### INSTRUCTIONS FOR THE TASK:
Please write out, exactly as given, the line that contains "allow stepping through" and all lines that follow it through the end of the listing, and nothing else.

### PROVIDED INFORMATION:
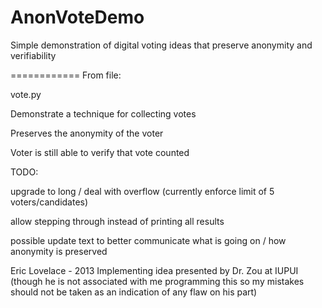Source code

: AnonVoteDemo
============

Simple demonstration of digital voting ideas that preserve anonymity and verifiability


============
From file:

vote.py

Demonstrate a technique for collecting votes

Preserves the anonymity of the voter

Voter is still able to verify that vote counted

TODO:

  upgrade to long / deal with overflow (currently enforce limit of 5 voters/candidates)
  
  allow stepping through instead of printing all results
  
  possible update text to better communicate what is going on / how anonymity is preserved 
  

Eric Lovelace - 2013
Implementing idea presented by Dr. Zou at IUPUI 
(though he is not associated with me programming this so my mistakes should not be taken as an indication of any flaw on his part)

### TASK RESULT:
  allow stepping through instead of printing all results
  
  possible update text to better communicate what is going on / how anonymity is preserved 
  

Eric Lovelace - 2013
Implementing idea presented by Dr. Zou at IUPUI 
(though he is not associated with me programming this so my mistakes should not be taken as an indication of any flaw on his part)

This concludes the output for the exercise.